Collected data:
*** Block opens ***
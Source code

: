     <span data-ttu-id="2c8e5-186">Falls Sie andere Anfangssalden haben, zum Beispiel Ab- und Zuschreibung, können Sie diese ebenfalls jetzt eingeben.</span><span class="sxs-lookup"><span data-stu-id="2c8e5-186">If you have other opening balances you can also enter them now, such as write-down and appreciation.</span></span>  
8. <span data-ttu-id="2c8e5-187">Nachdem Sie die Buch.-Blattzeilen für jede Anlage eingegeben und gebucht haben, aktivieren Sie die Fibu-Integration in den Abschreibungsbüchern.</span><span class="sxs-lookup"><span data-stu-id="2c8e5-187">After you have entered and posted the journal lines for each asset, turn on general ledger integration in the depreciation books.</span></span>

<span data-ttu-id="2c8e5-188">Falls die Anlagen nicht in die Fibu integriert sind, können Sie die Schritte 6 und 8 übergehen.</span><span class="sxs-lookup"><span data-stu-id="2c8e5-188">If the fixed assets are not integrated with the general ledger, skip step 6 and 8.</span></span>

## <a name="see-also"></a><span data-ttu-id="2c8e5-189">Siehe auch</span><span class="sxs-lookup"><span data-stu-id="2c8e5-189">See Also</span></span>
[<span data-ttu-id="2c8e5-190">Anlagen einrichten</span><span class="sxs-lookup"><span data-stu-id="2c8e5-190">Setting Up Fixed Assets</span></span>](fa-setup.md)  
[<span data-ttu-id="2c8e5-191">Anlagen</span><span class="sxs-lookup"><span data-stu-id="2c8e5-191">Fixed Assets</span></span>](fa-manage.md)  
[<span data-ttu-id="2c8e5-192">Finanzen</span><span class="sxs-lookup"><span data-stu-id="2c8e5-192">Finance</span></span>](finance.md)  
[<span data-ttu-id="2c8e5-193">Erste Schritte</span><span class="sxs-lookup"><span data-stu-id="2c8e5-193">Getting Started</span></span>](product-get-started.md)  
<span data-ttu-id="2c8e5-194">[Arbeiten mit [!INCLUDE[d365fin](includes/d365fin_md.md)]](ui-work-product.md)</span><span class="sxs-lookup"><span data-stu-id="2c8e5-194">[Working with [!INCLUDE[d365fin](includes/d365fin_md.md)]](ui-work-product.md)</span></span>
*** Block closes ***
● WORK TO COMPLETE: Look through the entries above and find each line where the word "Falls" occurs; copy those lines.

● SOLUTION FOR THIS EXERCISE:
:     <span data-ttu-id="2c8e5-186">Falls Sie andere Anfangssalden haben, zum Beispiel Ab- und Zuschreibung, können Sie diese ebenfalls jetzt eingeben.</span><span class="sxs-lookup"><span data-stu-id="2c8e5-186">If you have other opening balances you can also enter them now, such as write-down and appreciation.</span></span>  
<span data-ttu-id="2c8e5-188">Falls die Anlagen nicht in die Fibu integriert sind, können Sie die Schritte 6 und 8 übergehen.</span><span class="sxs-lookup"><span data-stu-id="2c8e5-188">If the fixed assets are not integrated with the general ledger, skip step 6 and 8.</span></span>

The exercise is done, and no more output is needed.